The EMD GT26 Locomotive Series made their debut in 1967 after the rise in popularity of the American EMD SD40. Designed to meet most First World, Second World and Third World countries, the GT26 Series were now equipped with a turbocharged high horsepower EMD 645 Series engine as well as six axle HT-C trucks to provide better traction effort at slow speeds. Based on customer input, the GT26 Series would be defined by various designations that suit the customer's railway operations.

The standard suffix after the GT26 designation was the use of six-axle trucks (C); following the C designation, the customer had the option to purchase specific traction motors to fit Narrow Gauge (U) or Broad Gauge (W) rails. It was also around the mid 1970s that customers began to purchase EMD Dash 2 electronics to simplify maintenance.

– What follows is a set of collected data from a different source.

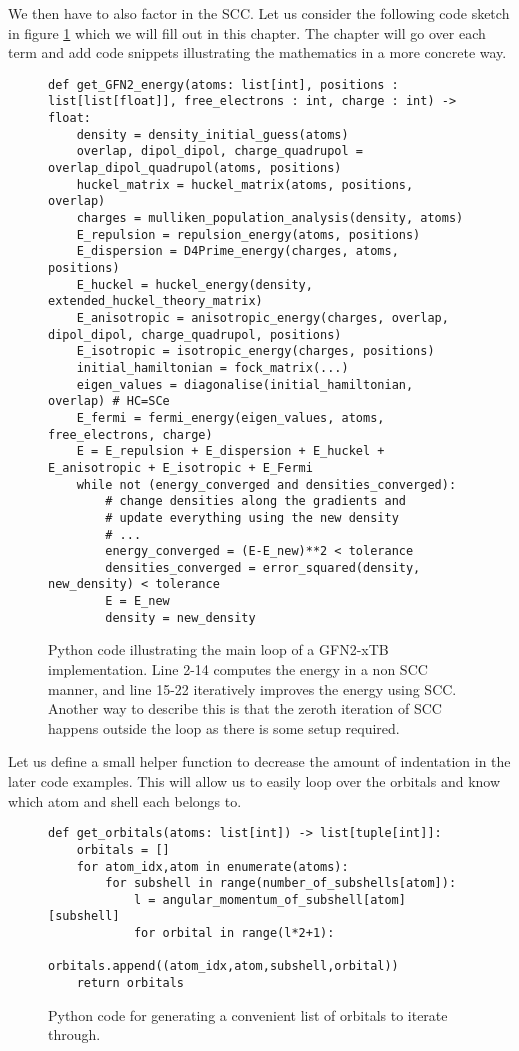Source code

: We then have to also factor in the SCC. 
Let us consider the following code sketch in figure \ref{lst:total_energy} which we will fill out in this chapter. The chapter will go over each term and add code snippets illustrating the mathematics in a more concrete way. 
\begin{figure}[H]
\begin{verbatim}
def get_GFN2_energy(atoms: list[int], positions : list[list[float]], free_electrons : int, charge : int) -> float:
    density = density_initial_guess(atoms)
    overlap, dipol_dipol, charge_quadrupol = overlap_dipol_quadrupol(atoms, positions)
    huckel_matrix = huckel_matrix(atoms, positions, overlap)
    charges = mulliken_population_analysis(density, atoms)
    E_repulsion = repulsion_energy(atoms, positions)
    E_dispersion = D4Prime_energy(charges, atoms, positions)
    E_huckel = huckel_energy(density, extended_huckel_theory_matrix)
    E_anisotropic = anisotropic_energy(charges, overlap, dipol_dipol, charge_quadrupol, positions)
    E_isotropic = isotropic_energy(charges, positions)
    initial_hamiltonian = fock_matrix(...)
    eigen_values = diagonalise(initial_hamiltonian, overlap) # HC=SCe 
    E_fermi = fermi_energy(eigen_values, atoms, free_electrons, charge)
    E = E_repulsion + E_dispersion + E_huckel + E_anisotropic + E_isotropic + E_Fermi
    while not (energy_converged and densities_converged):
        # change densities along the gradients and 
        # update everything using the new density
        # ...
        energy_converged = (E-E_new)**2 < tolerance
        densities_converged = error_squared(density, new_density) < tolerance
        E = E_new
        density = new_density
\end{verbatim}
\caption{Python code illustrating the main loop of a GFN2-xTB implementation.
Line 2-14 computes the energy in a non SCC manner, and line 15-22 iteratively improves the energy using SCC.
Another way to describe this is that the zeroth iteration of SCC happens outside the loop as there is some setup required. 
}
    \label{lst:total_energy}
\end{figure}
Let us define a small helper function to decrease the amount of indentation in the later code examples. This will allow us to easily loop over the orbitals and know which atom and shell each belongs to. 
\begin{figure}[H]
\begin{verbatim}
def get_orbitals(atoms: list[int]) -> list[tuple[int]]:
    orbitals = []
    for atom_idx,atom in enumerate(atoms):
        for subshell in range(number_of_subshells[atom]):
            l = angular_momentum_of_subshell[atom][subshell] 
            for orbital in range(l*2+1):
                orbitals.append((atom_idx,atom,subshell,orbital))
    return orbitals
\end{verbatim}
\caption{Python code for generating a convenient list of orbitals to iterate through.}
\end{figure}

The GT26 designation can freely apply to the designs of any EMD export model or a licensee of EMD as long as the electrical and mechanical gear were left unaltered.

Overview 
With the introduction of the EMD 645 Series engine now replacing the EMD 567 Series engine in 1967, the locomotive model designation number changed by adding 10 to a similar predecessor model (example: the G12 - 567 engined, now became the G22 - 645 engined). To meet customer demands for a high-horsepower model, EMD created the G16: A longer, six-axle version of the EMD G12 equipped with Flexicoil Type-C trucks and a larger engine with increased horsepower. A turbocharged variation also was available, designating the model as EMD GT16

However, as the EMD 645 Series engine was now in production, the G16 now became the GT26 equipped with a turbocharger. EMD applied the six axle (C) designation to further separate the model from any four-axle models similarly produced.

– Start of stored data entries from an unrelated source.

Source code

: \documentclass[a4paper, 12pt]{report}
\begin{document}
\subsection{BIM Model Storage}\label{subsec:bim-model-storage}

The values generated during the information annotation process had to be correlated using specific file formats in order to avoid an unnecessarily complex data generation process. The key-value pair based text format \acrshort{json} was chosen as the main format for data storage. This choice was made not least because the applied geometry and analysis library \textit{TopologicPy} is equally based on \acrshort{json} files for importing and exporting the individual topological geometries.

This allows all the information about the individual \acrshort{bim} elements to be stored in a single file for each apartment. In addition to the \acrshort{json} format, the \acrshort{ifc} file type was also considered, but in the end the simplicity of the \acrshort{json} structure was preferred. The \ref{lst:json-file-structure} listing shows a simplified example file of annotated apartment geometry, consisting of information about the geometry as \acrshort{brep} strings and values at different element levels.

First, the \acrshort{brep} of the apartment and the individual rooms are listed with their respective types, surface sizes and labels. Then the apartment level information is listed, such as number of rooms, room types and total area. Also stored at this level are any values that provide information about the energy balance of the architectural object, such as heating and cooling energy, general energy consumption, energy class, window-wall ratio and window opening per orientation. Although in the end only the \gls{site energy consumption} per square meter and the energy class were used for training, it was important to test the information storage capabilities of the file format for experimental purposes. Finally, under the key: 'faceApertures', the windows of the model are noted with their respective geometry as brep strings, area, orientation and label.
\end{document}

Several models were introduced:

GT26CW
GT26CWP
GT26CW-2
GT26CW-2A
GT26CW-2B
GT26HCW-2
GT26MC
GT26CU-2
GT26CU-MP
GT36CU-MP
GT36CW
GT36HCW

GT26CW/CWP

The EMD GT26CW first appeared in 1967. Unlike its turbocharged predecessor the GT16, the GT26CW was identified with a W suffix which indicated that this model had traction motors that could fit the locomotive's axles from Indian gauge to Irish Gauge rails; thus Wide would be the understood term for the traction motors.

Production spanned from October 1967 to October 1988.

GT26CW-2/-2A/-2B

Beginning on January 1, 1972, export customers now had the option to purchase EMD Dash 2 electronics on new orders of locomotives. Customers who did purchase EMD Dash 2 electronics had the -2 suffix applied to the end of the locomotive's model designation. The GT26CW-2 made its debut in 1972, but by the mid-1980s, two new designations were added based on mechanical/electrical improvements after the -2 suffix: Type A and Type B.

Production spanned from September 1972 to (Unknown) 2006.

GT26HCW-2
To provide high horsepower in the passenger service, EMD installed Vapor Clarkson boilers for Head End Power on the GT26 series. Customers who purchased locomotives with Head End Power had the H suffix applied after the GT26 designation. Designated GT26HCW-2, this model was only purchased by Algeria's National Railway.

Production spanned from December 1989 to October 1994.

GT26MC

One of the earliest South African Narrow Gauge export customers for the GT26 Series, the South African Railways purchased custom built GT26MC locomotives that were equipped with lightweight frames shorter than standard a GT26 frame by  as well as a six axle (C) interlinked trucks.

The locomotives received the M suffix which identifies the lightweight frame as well as Universal type traction motors for  rail operation; thus Metric would be the understood term.

Production spanned from August 1971 to August 1982.

GT26CU-2

The EMD GT26CU-2 first appeared in 1976. Unlike its turbocharged predecessor the GT16, the GT26CU-2 was identified with a U suffix which indicated that this model had traction motors that could fit the locomotive's axles from Metre gauge to Irish gauge rails; thus Universal would be the understood term for the traction motors.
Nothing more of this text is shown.